I get tons of results. So if I have a diet site and PLR about dieting, I can grab a single slant idea and tweak it. One of the results I get back is: best breakfast food for dieters.

So there’s an idea! Even if the PLR is about sensible eating, all I have to do is tweak the title to say something like: The Best Breakfast Foods for Sensible Dieters.

Then keep everything that fits intact about sensible eating, but add an introduction, conclusion and a bit in the middle (maybe a bulletpoint list of 5 good breakfast foods) to the article to effectively alter the slant.

Check How Niche Products Are Slanted

Do a little sleuthing and then you can tweak the slant of your own PLR. Look on Amazon and Barnes and Noble as well as digital product platforms like ClickBank to see what people are selling.

So for instance, if I bought PLR for the Paleo Diet, and wanted to tweak the slant for the audience, I would type in “paleo diet for” in Amazon or elsewhere and it would pull up “weight loss” and “athletes.”

I also find it for “beginners,” for “autoimmune disease sufferers,” for “allergies,” and for “longevity.” Those are just deals I got from Amazon alone.

Again, tweaking requires the title alteration, and the addition of an introduction and conclusion that include the new slant.

If I go on ClickBank and type in Paleo, I also find that there are people who use the Paleo diet for sleep!

Try Combining Slants

You can also combine – or rip apart – slants. Combining is easy. You see this done all the time when people title their books like this:

Lose Weight, Sleep Better and Gain Energy in 14 Days!

You can find topics that work well together – maybe stress and money, or stress and health – and pair them up. So let’s say you bought a PLR article about stress.

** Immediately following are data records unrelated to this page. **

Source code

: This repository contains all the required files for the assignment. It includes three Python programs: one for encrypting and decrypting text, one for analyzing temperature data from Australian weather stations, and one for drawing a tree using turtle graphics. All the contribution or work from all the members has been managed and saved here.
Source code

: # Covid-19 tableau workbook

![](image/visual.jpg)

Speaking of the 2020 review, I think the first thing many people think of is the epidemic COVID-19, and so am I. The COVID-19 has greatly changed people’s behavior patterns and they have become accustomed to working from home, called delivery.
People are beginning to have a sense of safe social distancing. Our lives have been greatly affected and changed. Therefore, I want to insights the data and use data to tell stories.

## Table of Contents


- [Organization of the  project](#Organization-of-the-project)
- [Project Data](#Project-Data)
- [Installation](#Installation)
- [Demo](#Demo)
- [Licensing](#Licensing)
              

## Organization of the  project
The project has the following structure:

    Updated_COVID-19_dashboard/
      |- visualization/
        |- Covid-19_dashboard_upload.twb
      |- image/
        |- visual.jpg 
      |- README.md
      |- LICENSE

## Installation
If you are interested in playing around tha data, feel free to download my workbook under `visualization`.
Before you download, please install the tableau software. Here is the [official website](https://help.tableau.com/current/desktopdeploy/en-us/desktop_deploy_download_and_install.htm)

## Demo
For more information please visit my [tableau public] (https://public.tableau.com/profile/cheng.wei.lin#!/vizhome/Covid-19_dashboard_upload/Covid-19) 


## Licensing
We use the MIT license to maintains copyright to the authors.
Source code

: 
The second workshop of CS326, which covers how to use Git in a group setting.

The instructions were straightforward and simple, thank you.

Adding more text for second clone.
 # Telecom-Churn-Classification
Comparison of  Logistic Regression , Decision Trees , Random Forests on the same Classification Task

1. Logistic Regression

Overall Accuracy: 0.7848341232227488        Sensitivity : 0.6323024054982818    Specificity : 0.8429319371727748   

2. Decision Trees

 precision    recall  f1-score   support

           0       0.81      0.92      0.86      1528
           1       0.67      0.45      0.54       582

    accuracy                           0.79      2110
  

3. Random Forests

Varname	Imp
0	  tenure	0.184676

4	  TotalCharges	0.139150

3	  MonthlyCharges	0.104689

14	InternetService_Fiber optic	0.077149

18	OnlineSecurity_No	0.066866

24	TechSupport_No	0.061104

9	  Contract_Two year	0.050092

It’s about 5 ways to alleviate stress after a hard day’s work. You can easily look at that and tweak it for stress and money or stress and health just by adding some language that addresses those issues.

If the article says to use visual imagery to alleviate stress, you can add information about imagining the pile of bills disappearing, or the aches and pains of stress subsiding.

Just a few words, phrases or sentences will be enough to do the trick. Finding slants is easy once you look at the PLR content as a flexible, moldable piece of information.

Don’t be afraid to save it under a new name and start playing around with it so that your original article is always intact if you ever feel like you’re not on the right track – or if you want to repurpose it for another slant at a later date.